One of the unexpected joys of parenthood is that dinner-bath-bedtime can become a four-hour affair that drags on in excruciating ways. Like a bad noon game between two air-it-out collegiate offenses. As a result, dear old dad is unable to completely lock into the televised sports. So I was only half-listening to last night's Braves-Dodgers game and didn't catch John Smoltz accidentally coming up with the concept of Twitter, some 14 years after its actual invention.
Thankfully, Awful Announcing was on the case and keen to the existence of social media.
This may be an unpopular opinion, but for my money, Smoltz does a nice job on the broadcasts and his insight into all things pressure-packed pitching is invaluable. Even his detours into the caricature of veteran-man-shaking-his-fist at things are sort of enjoyable, if only for the nostalgia of Tim McCarver and realizing World Series television has always been this way.

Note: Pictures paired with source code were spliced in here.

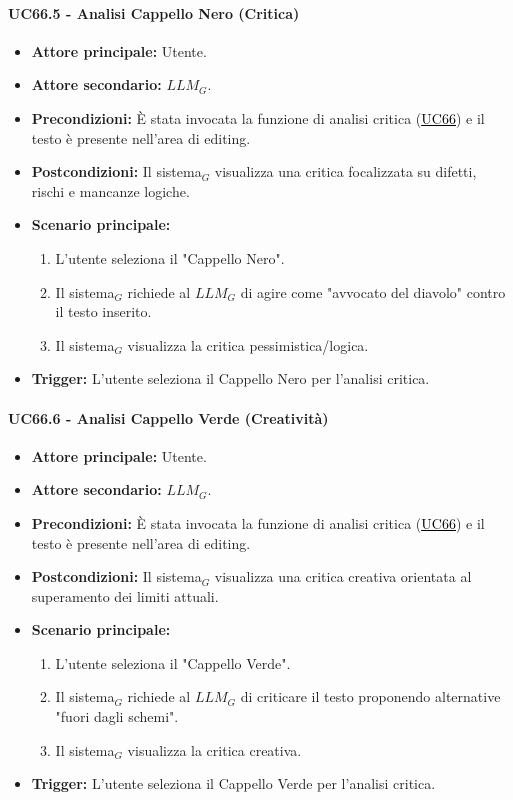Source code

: \documentclass[a4paper, 10pt]{article}
\newcommand{\uclink}[2]{\hyperlink{#1}{\textcolor{black}{\underline{#2}}}}
\begin{document}
\hypertarget{uc:66.5}{}
\paragraph{UC66.5 - Analisi Cappello Nero (Critica)}
\begin{itemize}
    \item \textbf{Attore principale:} Utente.
    \item \textbf{Attore secondario:} $LLM_G$.
    \item \textbf{Precondizioni:} È stata invocata la funzione di analisi critica (\uclink{uc:66}{UC66}) e il testo è presente nell'area di editing.
    \item \textbf{Postcondizioni:} Il sistema$_G$ visualizza una critica focalizzata su difetti, rischi e mancanze logiche.
    \item \textbf{Scenario principale:}
    \begin{enumerate}
        \item L'utente seleziona il "Cappello Nero".
        \item Il sistema$_G$ richiede al $LLM_G$ di agire come "avvocato del diavolo" contro il testo inserito.
        \item Il sistema$_G$ visualizza la critica pessimistica/logica.
    \end{enumerate}
    \item \textbf{Trigger:} L'utente seleziona il Cappello Nero per l'analisi critica.
\end{itemize}

\hypertarget{uc:66.6}{}
\paragraph{UC66.6 - Analisi Cappello Verde (Creatività)}
\begin{itemize}
    \item \textbf{Attore principale:} Utente.
    \item \textbf{Attore secondario:} $LLM_G$.
    \item \textbf{Precondizioni:} È stata invocata la funzione di analisi critica (\uclink{uc:66}{UC66}) e il testo è presente nell'area di editing.
    \item \textbf{Postcondizioni:} Il sistema$_G$ visualizza una critica creativa orientata al superamento dei limiti attuali.
    \item \textbf{Scenario principale:}
    \begin{enumerate}
        \item L'utente seleziona il "Cappello Verde".
        \item Il sistema$_G$ richiede al $LLM_G$ di criticare il testo proponendo alternative "fuori dagli schemi".
        \item Il sistema$_G$ visualizza la critica creativa.
    \end{enumerate}
    \item \textbf{Trigger:} L'utente seleziona il Cappello Verde per l'analisi critica.

\end{itemize}
\end{document}
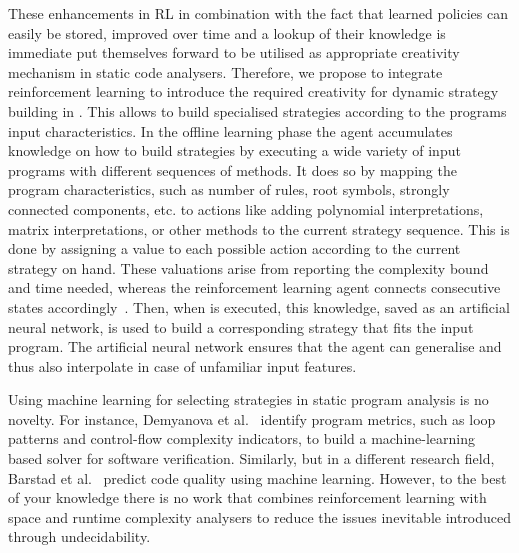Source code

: \documentclass[envcountsame]{llncs}
\begin{document}
These enhancements in RL in combination with the fact that learned policies can easily be stored,
improved over time and a lookup of their knowledge is immediate put themselves forward to be
utilised as appropriate creativity mechanism in static code analysers.
%
Therefore, we propose to integrate reinforcement learning to introduce the required creativity for
dynamic strategy building in \tct{}. This allows to build specialised strategies according to the
programs input characteristics.
%
In the offline learning phase the agent accumulates knowledge on how to build strategies by
executing a wide variety of input programs with different sequences of methods. It does so by
mapping the program characteristics, such as number of rules, root symbols, strongly connected
components, etc\@. to actions like adding polynomial interpretations, matrix interpretations, or
other methods to the current strategy sequence. This is done by assigning a value to each possible
action according to the current strategy on hand. These valuations arise from reporting the
complexity bound and time needed, whereas the reinforcement learning agent connects consecutive
states accordingly~\cite{sutton1998introduction}.
%
Then, when \tct{} is executed, this knowledge, saved as an artificial neural network, is used to
build a corresponding strategy that fits the input program. The artificial neural network ensures
that the agent can generalise and thus also interpolate in case of unfamiliar input features.

%


Using machine learning for selecting strategies in static program analysis is no novelty. For
instance, Demyanova et al.~\cite{demyanova2017empirical} identify program metrics, such as loop
patterns and control-flow complexity indicators, to build a machine-learning based solver for
software verification. Similarly, but in a different research field, Barstad et
al.~\cite{barstad2014predicting} predict code quality using machine learning. However, to the best
of your knowledge there is no work that combines reinforcement learning with space and runtime
complexity analysers to reduce the issues inevitable introduced through undecidability.
\end{document}
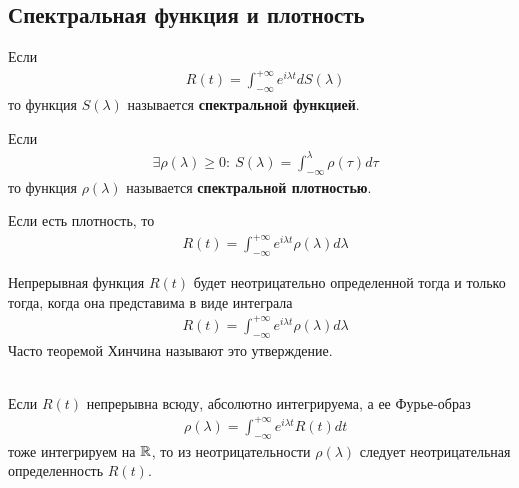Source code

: \subsection{Спектральная функция и плотность}
\begin{Def}
    Если
    \begin{align*}
      & R(t) = \int_{-\infty}^{+\infty}e^{i\lambda t} dS(\lambda)
    \end{align*}
    то функция $S(\lambda)$ называется \textbf{спектральной функцией}.
\end{Def}
\begin{Def}
    Если
    \begin{align*}
      & \exists \rho(\lambda)\geq 0: \ S(\lambda) = \int_{-\infty}^{\lambda}\rho(\tau) d\tau
    \end{align*}
    то функция $\rho(\lambda)$ называется \textbf{спектральной плотностью}.
\end{Def}
Если есть плотность, то
\begin{align*}
  & R(t) = \int_{-\infty}^{+\infty}e^{i\lambda t} \rho(\lambda)d\lambda
\end{align*}
\begin{Note}
    Непрерывная функция $R(t)$ будет неотрицательно определенной тогда и только
    тогда, когда она представима в виде интеграла
    \begin{align*}
      & R(t) = \int_{-\infty}^{+\infty}e^{i\lambda t} \rho(\lambda) d\lambda
    \end{align*}
    Часто теоремой Хинчина называют это утверждение.
\end{Note}
\begin{Prop} ~
    \\
    Если $R(t)$ непрерывна всюду, абсолютно интегрируема, а ее Фурье-образ
    \begin{align*}
      & \rho(\lambda)= \int_{-\infty}^{+\infty}e^{i\lambda t} R(t) dt
    \end{align*}
    тоже интегрируем на $\mathbb{R}$, то из неотрицательности $\rho(\lambda)$ следует
    неотрицательная определенность $R(t)$.
\end{Prop}
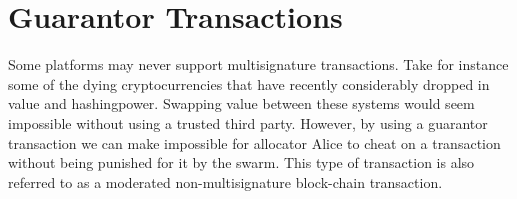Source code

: \documentclass[11pt, a4paper]{article}
\newcommand{\crypt}[1]{\ensuremath{ {\lbrace {#1} \rbrace} } }
\begin{document}
% 
% 
% 
% 
% 
% 
% 
% 
% 
% 
% 
% 


\section{Guarantor Transactions}

Some platforms may never support multisignature transactions. Take for instance some of the dying cryptocurrencies that have recently considerably dropped in value and hashingpower. Swapping value between these systems would seem impossible without using a trusted third party. However, by using a guarantor transaction we can make impossible for allocator Alice to cheat on a transaction without being punished for it by the swarm. This type of transaction is also referred to as a moderated non-multisignature block-chain transaction.
\end{document}
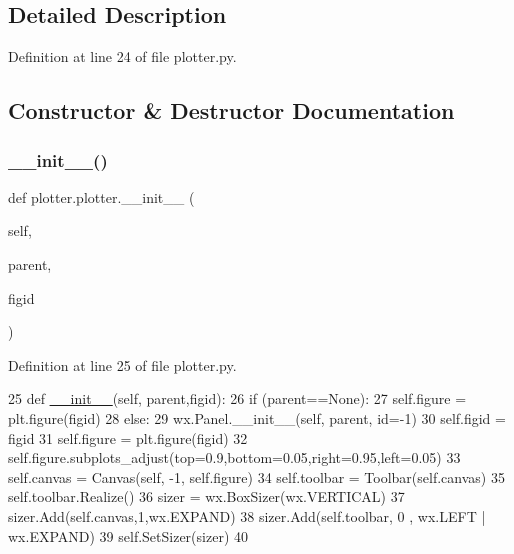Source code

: \subsection{Detailed Description}


Definition at line 24 of file plotter.\+py.



\subsection{Constructor \& Destructor Documentation}
\mbox{\label{classplotter_1_1plotter_aa8c4aa595a3765f6f83ce75c1e9989ea}} 
\subsubsection{\texorpdfstring{\+\_\+\+\_\+init\+\_\+\+\_\+()}{\_\_init\_\_()}}
{\footnotesize\ttfamily def plotter.\+plotter.\+\_\+\+\_\+init\+\_\+\+\_\+ (\begin{DoxyParamCaption}\item[{}]{self,  }\item[{}]{parent,  }\item[{}]{figid }\end{DoxyParamCaption})}



Definition at line 25 of file plotter.\+py.


\begin{DoxyCode}
25         \textcolor{keyword}{def }\hyperlink{classwrapper_1_1ModuleDictWrapper_a9a7a794150502f51df687831583e13b9}{\_\_init\_\_}(self, parent,figid):
26                 \textcolor{keywordflow}{if} (parent==\textcolor{keywordtype}{None}):
27                         self.figure = plt.figure(figid)
28                 \textcolor{keywordflow}{else}:
29                         wx.Panel.\_\_init\_\_(self, parent, id=-1)
30                         self.figid  = figid
31                         self.figure = plt.figure(figid)
32                         self.figure.subplots\_adjust(top=0.9,bottom=0.05,right=0.95,left=0.05)
33                         self.canvas = Canvas(self, -1, self.figure)
34                         self.toolbar = Toolbar(self.canvas)
35                         self.toolbar.Realize()
36                         sizer = wx.BoxSizer(wx.VERTICAL)
37                         sizer.Add(self.canvas,1,wx.EXPAND)
38                         sizer.Add(self.toolbar, 0 , wx.LEFT | wx.EXPAND)
39                         self.SetSizer(sizer)
40                         
\end{DoxyCode}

It's still funny to hear a person rail against something without fully understanding what they're railing against. Like, yeah man, we already have that. The timestamp is pretty essential to the whole process. The big brains behind Twitter realized that.
The comments open up the possibility that, all this time, Smoltz has believed people could go back and retroactively change their predictions and takes based on results, which would make the publisher/platform even more awful and/or pointless. Important to step back and be thankful for the bad things that could be worse.